PATIENTS AND METHODS
A 3+3 dose escalation design evaluated veliparib administered BID for 14 days with cisplatin (75 mg/m2 day 1) and vinorelbine (25 mg/m2 days 1,8) every 21 days, for six to ten cycles, followed by veliparib monotherapy. Pharmacokinetics, measurement of poly(ADP-ribose) in peripheral blood mononuclear cells, and preliminary efficacy were assessed. Immunohistochemistry and gene expression profiling were evaluated as potential predictors of response.
RESULTS
Forty-five patients enrolled in nine dose cohorts plus five in an expansion cohort at the highest dose level and recommended phase II dose, 300 mg BID. Maximum tolerated dose of veliparib was not reached. Neutropenia (36%), anemia (30%), and thrombocytopenia (12%) were the most common grade 3/4 adverse events. Best overall response for 48 patients was radiologic response with 9-week confirmation for 17 (35%; 2 complete, 15 partial), and stable disease for 21 (44%). Germline BRCA mutation presence versus absence was associated with 6-month progression-free survival (10 of 14 (71%) vs 8 of 27 (30%), mid-p=0.01). Median progression-free survival for all 50 patients was 5.5 months (95% confidence interval 4.1–6.7).
CONCLUSION
Veliparib at 300 mg BID combined with cisplatin and vinorelbine is well tolerated with encouraging response rates. A phase II randomized trial is planned to assess veliparib’s contribution to cisplatin chemotherapy in metastatic TNBC and BRCA mutation-associated breast cancer.
Translational Relevance
We hypothesize that TNBC tumors have defects in homologous recombination DNA repair similar to BRCA mutation associated tumors, which will render them sensitive to platinum therapy and PARP inhibition. This report describes a phase I study that explored the safety and efficacy of cisplatin, vinorelbine and veliparib. This combination was tolerable and reached the highest dose of veliparib in combination with chemotherapy used in breast cancer to date.
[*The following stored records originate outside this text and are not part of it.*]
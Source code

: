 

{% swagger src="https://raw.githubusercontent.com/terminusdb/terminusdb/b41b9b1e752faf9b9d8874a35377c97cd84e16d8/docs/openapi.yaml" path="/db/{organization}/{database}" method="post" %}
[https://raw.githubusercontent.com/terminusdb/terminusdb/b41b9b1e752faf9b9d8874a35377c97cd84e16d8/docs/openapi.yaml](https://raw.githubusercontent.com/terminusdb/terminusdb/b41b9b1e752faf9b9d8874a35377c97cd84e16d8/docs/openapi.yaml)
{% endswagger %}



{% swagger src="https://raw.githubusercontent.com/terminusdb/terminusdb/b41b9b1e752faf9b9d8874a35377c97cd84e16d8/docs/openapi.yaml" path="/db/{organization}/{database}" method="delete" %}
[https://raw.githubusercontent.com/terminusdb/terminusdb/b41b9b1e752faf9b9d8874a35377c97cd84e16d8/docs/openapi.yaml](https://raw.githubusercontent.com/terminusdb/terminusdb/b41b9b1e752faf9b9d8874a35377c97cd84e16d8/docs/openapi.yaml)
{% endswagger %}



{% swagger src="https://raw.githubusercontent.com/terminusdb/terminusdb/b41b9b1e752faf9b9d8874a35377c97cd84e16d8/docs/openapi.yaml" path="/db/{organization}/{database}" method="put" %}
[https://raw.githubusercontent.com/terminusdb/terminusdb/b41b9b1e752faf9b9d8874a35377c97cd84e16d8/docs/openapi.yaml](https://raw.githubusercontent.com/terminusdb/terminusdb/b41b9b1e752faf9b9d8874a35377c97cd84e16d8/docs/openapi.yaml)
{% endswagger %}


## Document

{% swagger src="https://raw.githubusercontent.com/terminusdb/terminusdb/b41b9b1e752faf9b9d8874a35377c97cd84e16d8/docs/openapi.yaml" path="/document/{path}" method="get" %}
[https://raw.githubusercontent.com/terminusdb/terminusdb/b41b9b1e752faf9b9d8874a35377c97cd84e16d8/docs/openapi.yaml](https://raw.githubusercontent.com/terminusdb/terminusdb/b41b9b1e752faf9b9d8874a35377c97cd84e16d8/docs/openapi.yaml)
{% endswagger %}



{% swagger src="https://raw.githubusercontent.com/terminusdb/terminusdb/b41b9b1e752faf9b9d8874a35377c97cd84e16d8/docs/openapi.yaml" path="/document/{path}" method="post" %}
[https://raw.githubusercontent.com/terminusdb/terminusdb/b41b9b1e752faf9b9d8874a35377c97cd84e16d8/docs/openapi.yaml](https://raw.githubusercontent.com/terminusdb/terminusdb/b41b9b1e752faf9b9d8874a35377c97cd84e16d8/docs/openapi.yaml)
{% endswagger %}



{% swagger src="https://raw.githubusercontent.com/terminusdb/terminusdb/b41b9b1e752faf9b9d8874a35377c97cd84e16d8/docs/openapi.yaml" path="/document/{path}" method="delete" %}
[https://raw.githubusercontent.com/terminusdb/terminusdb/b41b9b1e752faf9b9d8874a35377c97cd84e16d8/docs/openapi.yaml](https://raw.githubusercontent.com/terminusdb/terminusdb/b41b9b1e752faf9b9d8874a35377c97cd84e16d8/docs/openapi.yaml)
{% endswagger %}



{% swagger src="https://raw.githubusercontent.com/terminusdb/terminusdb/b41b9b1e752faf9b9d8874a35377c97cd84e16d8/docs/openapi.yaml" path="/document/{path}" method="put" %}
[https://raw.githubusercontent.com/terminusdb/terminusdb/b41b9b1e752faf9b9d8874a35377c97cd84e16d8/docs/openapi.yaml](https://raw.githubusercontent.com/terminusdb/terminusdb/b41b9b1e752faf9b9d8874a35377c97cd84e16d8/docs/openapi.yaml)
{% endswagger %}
Antineoplastic activity was observed both in BRCA mutation associated breast cancer and in BRCA wild-type TNBC. We measured changes in PARP activity and performed gene expression profiling and immunohistochemistry studies. Based on promising results from this study, a randomized phase II study has been developed to evaluate the addition of veliparib to cisplatin chemotherapy for patients with advanced TNBC. This study will incorporate a multi-pronged biomarker approach to identify a homologous recombination repair deficiency (HRD) phenotype that derives benefit from PARP inhibition.